Le Championnat de France de Dégustation de Spiritueux a changé de dimension en 2026. Pour répondre au nombre croissant de candidats, les organisateurs Luc Crosnier et Valentin Audurier ont mis en place une phase qualificative avant la finale.
À son issue, vingt dégustateurs (dix issus des qualifications et les dix meilleurs des années précédentes) ont finalement pris place autour des tables, avec un objectif commun : aller le plus loin possible dans une série d'épreuves exigeantes et variées.


C'est dans la Salle des Alambics du Centre International des Spiritueux, à Segonzac, que la journée a débuté, le CIDS prenant cette année la place de partenaire principal de l'événement. De grands noms figuraient par ailleurs parmi les marques partenaires sans lesquelles rien ne pourrait avoir lieu : Armorik, Neisson, Savanna, Dartigalongue, Buffalo Trace ou encore Christian Drouin (liste complète ici). Face à plusieurs verres anonymes, les concurrents devaient mobiliser leurs connaissances pour identifier l'origine des spiritueux, leur style, leur degré d'alcool ou encore leur durée de vieillissement.

Plus tard, l'habileté olfactive était mise à contribution avec un défi consistant à associer des verres à des bouteilles uniquement grâce au nez.
L'épreuve de rapidité, elle, ne laissait aucune place au doute : quelques minutes seulement pour se prononcer et accepter l'idée qu'il faudrait parfois suivre sa première intuition.
Si ces exercices demandaient concentration et expérience, la finale changeait la donne. Les cinq meilleurs de la journée étaient invités à monter sur scène pour un grand oral face à un jury et au public.

Trois verres à l'aveugle. Trente secondes pour prendre ses repères, puis trois minutes trente pour commenter sa dégustation, détailler ses impressions et expliquer son raisonnement. L'enjeu n'était plus seulement d'avoir la bonne réponse, mais de rendre logique et compréhensible le chemin qui y conduisait.
À cet instant, la technique laisse une large place à l'humain. Le trac s'invite, les battements de cœur s'accélèrent et les automatismes prennent le relais. On s'accroche à un souvenir aromatique, on hésite entre deux pistes, puis on tranche sans savoir si l'on vient de réussir un coup de maître ou de commettre une erreur décisive.
Au moment de l'annonce des résultats, la satisfaction l'emporte largement sur la déception éventuelle. C'est finalement Alric Perrin qui s'est imposé, devant Jean Pasquet et Adrien Barbouth.

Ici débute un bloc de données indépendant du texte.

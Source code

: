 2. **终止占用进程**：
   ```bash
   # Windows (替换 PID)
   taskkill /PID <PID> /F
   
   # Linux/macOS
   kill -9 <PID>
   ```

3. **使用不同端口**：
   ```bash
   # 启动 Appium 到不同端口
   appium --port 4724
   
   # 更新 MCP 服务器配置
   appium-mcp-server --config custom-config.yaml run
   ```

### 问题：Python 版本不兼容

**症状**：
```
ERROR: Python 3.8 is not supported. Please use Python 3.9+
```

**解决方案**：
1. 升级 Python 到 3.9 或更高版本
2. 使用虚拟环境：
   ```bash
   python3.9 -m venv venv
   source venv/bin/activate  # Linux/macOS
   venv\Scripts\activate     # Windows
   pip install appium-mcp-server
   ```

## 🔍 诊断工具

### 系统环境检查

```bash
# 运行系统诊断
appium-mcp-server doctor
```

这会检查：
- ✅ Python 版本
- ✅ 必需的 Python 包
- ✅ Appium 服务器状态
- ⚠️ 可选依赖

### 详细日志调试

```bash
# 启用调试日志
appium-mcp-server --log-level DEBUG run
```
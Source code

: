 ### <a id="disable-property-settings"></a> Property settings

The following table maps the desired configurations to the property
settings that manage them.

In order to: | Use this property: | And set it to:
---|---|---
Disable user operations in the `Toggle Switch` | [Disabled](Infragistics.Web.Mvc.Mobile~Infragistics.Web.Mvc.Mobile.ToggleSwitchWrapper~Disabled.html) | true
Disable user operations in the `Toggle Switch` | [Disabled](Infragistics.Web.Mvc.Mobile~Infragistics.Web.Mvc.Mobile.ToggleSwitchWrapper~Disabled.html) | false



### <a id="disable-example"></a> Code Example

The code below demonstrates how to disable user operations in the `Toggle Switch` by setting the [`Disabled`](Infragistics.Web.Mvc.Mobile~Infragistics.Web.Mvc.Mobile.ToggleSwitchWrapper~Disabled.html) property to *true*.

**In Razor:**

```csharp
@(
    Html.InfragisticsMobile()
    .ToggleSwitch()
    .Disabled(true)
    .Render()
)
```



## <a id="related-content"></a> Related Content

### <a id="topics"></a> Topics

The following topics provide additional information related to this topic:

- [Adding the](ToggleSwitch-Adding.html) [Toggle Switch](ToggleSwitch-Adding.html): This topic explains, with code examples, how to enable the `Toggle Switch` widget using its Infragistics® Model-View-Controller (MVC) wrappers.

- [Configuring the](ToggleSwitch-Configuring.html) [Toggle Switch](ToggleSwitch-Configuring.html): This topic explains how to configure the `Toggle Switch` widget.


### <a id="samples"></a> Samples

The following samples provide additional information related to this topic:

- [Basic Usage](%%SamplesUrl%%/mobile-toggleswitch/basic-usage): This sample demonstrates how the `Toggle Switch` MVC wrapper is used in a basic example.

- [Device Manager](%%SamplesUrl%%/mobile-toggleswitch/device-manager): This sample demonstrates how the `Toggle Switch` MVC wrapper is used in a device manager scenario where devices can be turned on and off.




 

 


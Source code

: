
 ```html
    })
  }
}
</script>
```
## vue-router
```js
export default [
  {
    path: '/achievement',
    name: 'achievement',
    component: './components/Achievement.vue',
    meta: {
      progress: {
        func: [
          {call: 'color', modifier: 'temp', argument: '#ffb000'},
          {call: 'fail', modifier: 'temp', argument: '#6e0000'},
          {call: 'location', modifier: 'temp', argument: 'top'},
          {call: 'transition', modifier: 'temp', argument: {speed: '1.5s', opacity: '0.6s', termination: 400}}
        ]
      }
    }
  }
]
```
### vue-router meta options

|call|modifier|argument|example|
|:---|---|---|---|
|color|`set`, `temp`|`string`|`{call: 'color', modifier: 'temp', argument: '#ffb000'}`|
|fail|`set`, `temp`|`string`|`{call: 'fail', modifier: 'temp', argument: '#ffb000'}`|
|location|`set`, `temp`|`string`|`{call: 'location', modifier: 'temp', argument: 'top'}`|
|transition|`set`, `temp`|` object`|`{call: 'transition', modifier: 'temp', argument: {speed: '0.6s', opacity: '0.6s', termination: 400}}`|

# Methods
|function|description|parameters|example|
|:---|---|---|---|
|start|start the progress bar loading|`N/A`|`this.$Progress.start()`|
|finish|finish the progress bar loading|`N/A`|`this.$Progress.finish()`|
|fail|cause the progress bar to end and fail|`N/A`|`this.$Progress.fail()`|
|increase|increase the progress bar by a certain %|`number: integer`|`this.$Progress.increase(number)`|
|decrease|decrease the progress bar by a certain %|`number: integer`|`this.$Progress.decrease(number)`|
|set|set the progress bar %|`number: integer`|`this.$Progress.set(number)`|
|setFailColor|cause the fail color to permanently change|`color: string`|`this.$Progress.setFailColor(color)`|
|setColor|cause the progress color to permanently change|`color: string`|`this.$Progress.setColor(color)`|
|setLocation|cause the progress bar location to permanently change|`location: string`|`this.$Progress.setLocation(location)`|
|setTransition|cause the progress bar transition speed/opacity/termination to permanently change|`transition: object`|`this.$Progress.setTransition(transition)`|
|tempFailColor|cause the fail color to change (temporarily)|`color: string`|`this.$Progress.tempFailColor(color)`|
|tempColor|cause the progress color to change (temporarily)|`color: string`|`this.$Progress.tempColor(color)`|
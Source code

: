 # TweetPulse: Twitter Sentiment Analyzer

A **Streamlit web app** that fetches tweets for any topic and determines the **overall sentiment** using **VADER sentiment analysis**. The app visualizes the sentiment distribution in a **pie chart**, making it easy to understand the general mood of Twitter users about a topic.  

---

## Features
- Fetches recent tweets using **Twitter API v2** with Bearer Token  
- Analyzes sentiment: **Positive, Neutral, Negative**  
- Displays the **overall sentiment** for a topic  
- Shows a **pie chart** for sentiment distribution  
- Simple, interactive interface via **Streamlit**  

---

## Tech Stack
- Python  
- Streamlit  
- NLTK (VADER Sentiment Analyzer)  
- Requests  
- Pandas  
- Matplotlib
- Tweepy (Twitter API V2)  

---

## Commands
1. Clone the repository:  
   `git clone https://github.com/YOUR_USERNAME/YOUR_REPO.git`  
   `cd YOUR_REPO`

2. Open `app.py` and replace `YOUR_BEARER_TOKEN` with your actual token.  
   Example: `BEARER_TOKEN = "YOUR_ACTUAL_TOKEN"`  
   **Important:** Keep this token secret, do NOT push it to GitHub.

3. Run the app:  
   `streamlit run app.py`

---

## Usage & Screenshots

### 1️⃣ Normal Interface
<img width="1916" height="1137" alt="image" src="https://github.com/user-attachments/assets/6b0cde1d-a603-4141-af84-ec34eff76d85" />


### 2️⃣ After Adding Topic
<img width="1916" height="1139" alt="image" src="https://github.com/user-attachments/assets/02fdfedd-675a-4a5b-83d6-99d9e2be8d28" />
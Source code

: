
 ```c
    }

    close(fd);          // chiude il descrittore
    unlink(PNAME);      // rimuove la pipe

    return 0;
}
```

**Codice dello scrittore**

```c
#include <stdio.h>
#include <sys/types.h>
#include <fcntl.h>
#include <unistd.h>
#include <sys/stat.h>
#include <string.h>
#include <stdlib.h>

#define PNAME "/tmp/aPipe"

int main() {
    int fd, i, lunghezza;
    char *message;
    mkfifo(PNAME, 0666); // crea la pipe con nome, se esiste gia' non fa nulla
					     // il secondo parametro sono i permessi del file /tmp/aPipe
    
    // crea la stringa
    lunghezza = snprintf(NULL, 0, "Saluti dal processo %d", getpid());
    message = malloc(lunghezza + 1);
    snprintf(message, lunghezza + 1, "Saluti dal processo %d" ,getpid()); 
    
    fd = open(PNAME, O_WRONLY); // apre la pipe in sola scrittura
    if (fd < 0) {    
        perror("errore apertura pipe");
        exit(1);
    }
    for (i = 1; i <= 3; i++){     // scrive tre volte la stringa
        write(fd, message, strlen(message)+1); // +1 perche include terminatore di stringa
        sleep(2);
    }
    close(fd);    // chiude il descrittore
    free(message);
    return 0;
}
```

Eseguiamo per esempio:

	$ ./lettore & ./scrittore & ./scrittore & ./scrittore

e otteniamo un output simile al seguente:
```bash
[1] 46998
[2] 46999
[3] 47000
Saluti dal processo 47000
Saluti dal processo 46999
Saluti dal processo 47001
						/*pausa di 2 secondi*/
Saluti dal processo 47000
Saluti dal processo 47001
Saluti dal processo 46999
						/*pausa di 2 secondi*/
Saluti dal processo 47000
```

Derrière le classement, ce sont surtout l'intensité de l'expérience, la générosité des bénévoles (qui ont réalisé un travail exemplaire) et la complicité entre passionnés qui restent en mémoire.
Pendant quelques heures, la compétition a compté, mais ce sont les échanges, les découvertes et l'émotion partagée qui donnent à ce rendez-vous sa véritable saveur.